Modeling and Multi Source Signal Processing of High Precision Perception Sensing System in Intelligent Robots

Authors

  • Sitong Man

DOI:

https://doi.org/10.62051/dfw66m04

Keywords:

Intelligent robot, High-precision sensing system, Multi-source signal processing, Sensor technology.

Abstract

With the development of intelligent robot technology, the demand for high-precision perception of complex environment is increasing. This article focuses on the modeling of high-precision sensing system, aiming at improving the accuracy and adaptability of robot environmental perception. Compared with the traditional modeling method based on physical characteristics, the data-driven modeling method is emphasized.

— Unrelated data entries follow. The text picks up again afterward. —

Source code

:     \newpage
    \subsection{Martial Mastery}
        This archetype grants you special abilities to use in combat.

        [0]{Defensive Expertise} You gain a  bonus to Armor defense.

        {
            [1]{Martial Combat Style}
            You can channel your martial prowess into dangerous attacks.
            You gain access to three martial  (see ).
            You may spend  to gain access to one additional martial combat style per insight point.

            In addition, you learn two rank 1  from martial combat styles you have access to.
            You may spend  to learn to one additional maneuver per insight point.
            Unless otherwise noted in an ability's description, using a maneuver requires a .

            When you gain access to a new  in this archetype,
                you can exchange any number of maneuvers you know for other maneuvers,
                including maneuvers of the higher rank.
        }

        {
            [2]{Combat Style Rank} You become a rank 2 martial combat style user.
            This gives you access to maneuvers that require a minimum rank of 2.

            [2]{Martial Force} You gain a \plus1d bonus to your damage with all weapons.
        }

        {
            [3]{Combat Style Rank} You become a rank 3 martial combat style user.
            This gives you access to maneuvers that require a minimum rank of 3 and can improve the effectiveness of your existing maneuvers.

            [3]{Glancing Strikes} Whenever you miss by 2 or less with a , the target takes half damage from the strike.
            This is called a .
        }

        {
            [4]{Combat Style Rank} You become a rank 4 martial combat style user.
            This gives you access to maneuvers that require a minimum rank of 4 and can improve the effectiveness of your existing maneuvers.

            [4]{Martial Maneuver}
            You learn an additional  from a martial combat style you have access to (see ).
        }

In this article, a fusion algorithm of convolutional neural network (CNN) and long-term memory network (LSTM) is used. CNN is responsible for processing visual signals, extracting local features through convolution kernel sliding, and constructing feature hierarchy through multi-layer convolution and pooling. LSTM processes auditory and other time series signals, and solves the long-term dependence problem with special gating structure. Experiments show that data-driven modeling is lower than traditional methods in average error and maximum error, and the fusion algorithm of CNN and LSTM improves the multi-source signal processing effect, and the accuracy of target recognition reaches 88%. This verifies the effectiveness of the proposed modeling and multi-source signal processing strategy, and provides strong support for robot complex environment perception and decision-making.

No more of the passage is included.